● **The task**
Your answer must be the records below, given again exactly, with no pictures in it.

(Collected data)
§
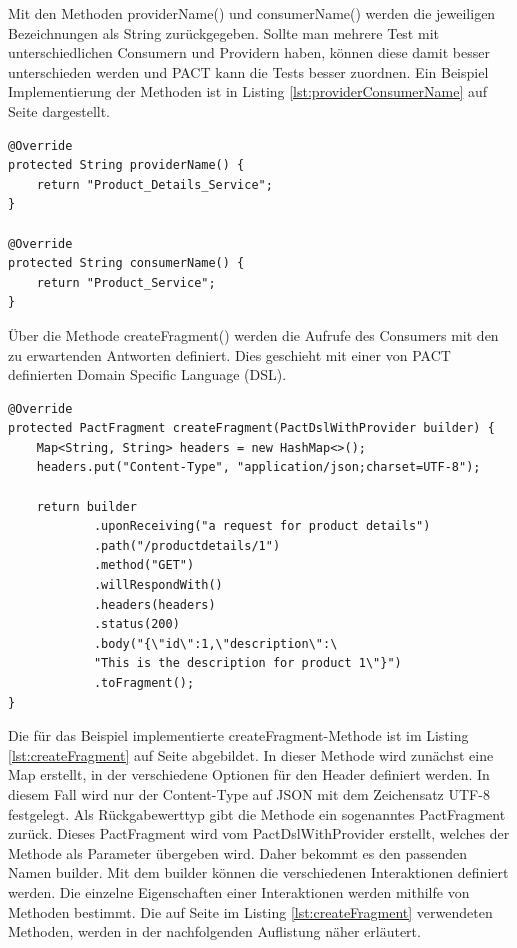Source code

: \documentclass{llncs}
\begin{document}
Mit den Methoden providerName() und consumerName() werden die jeweiligen Bezeichnungen als String zurückgegeben. Sollte man mehrere Test mit unterschiedlichen Consumern und Providern haben, können diese damit besser unterschieden werden und PACT kann die Tests besser zuordnen. Ein Beispiel Implementierung der Methoden ist in Listing \ref{lst:providerConsumerName} auf Seite  \pageref{lst:providerConsumerName} dargestellt.
\lstset{language = Java}
\begin{lstlisting}[caption=Implementierung von providerName() und consumerName(),label=lst:providerConsumerName]
@Override
protected String providerName() {
    return "Product_Details_Service";
}

@Override
protected String consumerName() {
    return "Product_Service";
}
\end{lstlisting}

Über die Methode createFragment() werden die Aufrufe des Consumers mit den zu erwartenden Antworten definiert. Dies geschieht mit einer von PACT definierten Domain Specific Language (DSL).
\lstset{language = Java}
\begin{lstlisting}[caption=Implementierung createFragment(),label=lst:createFragment]
@Override
protected PactFragment createFragment(PactDslWithProvider builder) {
    Map<String, String> headers = new HashMap<>();
    headers.put("Content-Type", "application/json;charset=UTF-8");
        
    return builder
            .uponReceiving("a request for product details")
            .path("/productdetails/1")
            .method("GET")
            .willRespondWith()
            .headers(headers)
            .status(200)
            .body("{\"id\":1,\"description\":\
            "This is the description for product 1\"}")
            .toFragment();
}
\end{lstlisting}
Die für das Beispiel implementierte createFragment-Methode ist im Listing \ref{lst:createFragment} auf Seite \pageref{lst:createFragment} abgebildet. In dieser Methode wird zunächst eine Map erstellt, in der verschiedene Optionen für den Header definiert werden. In diesem Fall wird nur der Content-Type auf JSON mit dem Zeichensatz UTF-8 festgelegt. Als Rückgabewerttyp gibt die Methode ein sogenanntes PactFragment zurück. Dieses PactFragment wird vom PactDslWithProvider erstellt, welches der Methode als Parameter übergeben wird. Daher bekommt es den passenden Namen builder. Mit dem builder können die verschiedenen Interaktionen definiert werden. Die einzelne Eigenschaften einer Interaktionen werden mithilfe von Methoden bestimmt. Die auf Seite \pageref{lst:createFragment} im Listing \ref{lst:createFragment} verwendeten Methoden, werden in der nachfolgenden Auflistung näher erläutert. 
\end{document}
§
● **Finished exercise**
Source code

: \documentclass{llncs}
\begin{document}
Mit den Methoden providerName() und consumerName() werden die jeweiligen Bezeichnungen als String zurückgegeben. Sollte man mehrere Test mit unterschiedlichen Consumern und Providern haben, können diese damit besser unterschieden werden und PACT kann die Tests besser zuordnen. Ein Beispiel Implementierung der Methoden ist in Listing \ref{lst:providerConsumerName} auf Seite  \pageref{lst:providerConsumerName} dargestellt.
\lstset{language = Java}
\begin{lstlisting}[caption=Implementierung von providerName() und consumerName(),label=lst:providerConsumerName]
@Override
protected String providerName() {
    return "Product_Details_Service";
}

@Override
protected String consumerName() {
    return "Product_Service";
}
\end{lstlisting}

Über die Methode createFragment() werden die Aufrufe des Consumers mit den zu erwartenden Antworten definiert. Dies geschieht mit einer von PACT definierten Domain Specific Language (DSL).
\lstset{language = Java}
\begin{lstlisting}[caption=Implementierung createFragment(),label=lst:createFragment]
@Override
protected PactFragment createFragment(PactDslWithProvider builder) {
    Map<String, String> headers = new HashMap<>();
    headers.put("Content-Type", "application/json;charset=UTF-8");
        
    return builder
            .uponReceiving("a request for product details")
            .path("/productdetails/1")
            .method("GET")
            .willRespondWith()
            .headers(headers)
            .status(200)
            .body("{\"id\":1,\"description\":\
            "This is the description for product 1\"}")
            .toFragment();
}
\end{lstlisting}
Die für das Beispiel implementierte createFragment-Methode ist im Listing \ref{lst:createFragment} auf Seite \pageref{lst:createFragment} abgebildet. In dieser Methode wird zunächst eine Map erstellt, in der verschiedene Optionen für den Header definiert werden. In diesem Fall wird nur der Content-Type auf JSON mit dem Zeichensatz UTF-8 festgelegt. Als Rückgabewerttyp gibt die Methode ein sogenanntes PactFragment zurück. Dieses PactFragment wird vom PactDslWithProvider erstellt, welches der Methode als Parameter übergeben wird. Daher bekommt es den passenden Namen builder. Mit dem builder können die verschiedenen Interaktionen definiert werden. Die einzelne Eigenschaften einer Interaktionen werden mithilfe von Methoden bestimmt. Die auf Seite \pageref{lst:createFragment} im Listing \ref{lst:createFragment} verwendeten Methoden, werden in der nachfolgenden Auflistung näher erläutert. 
\end{document}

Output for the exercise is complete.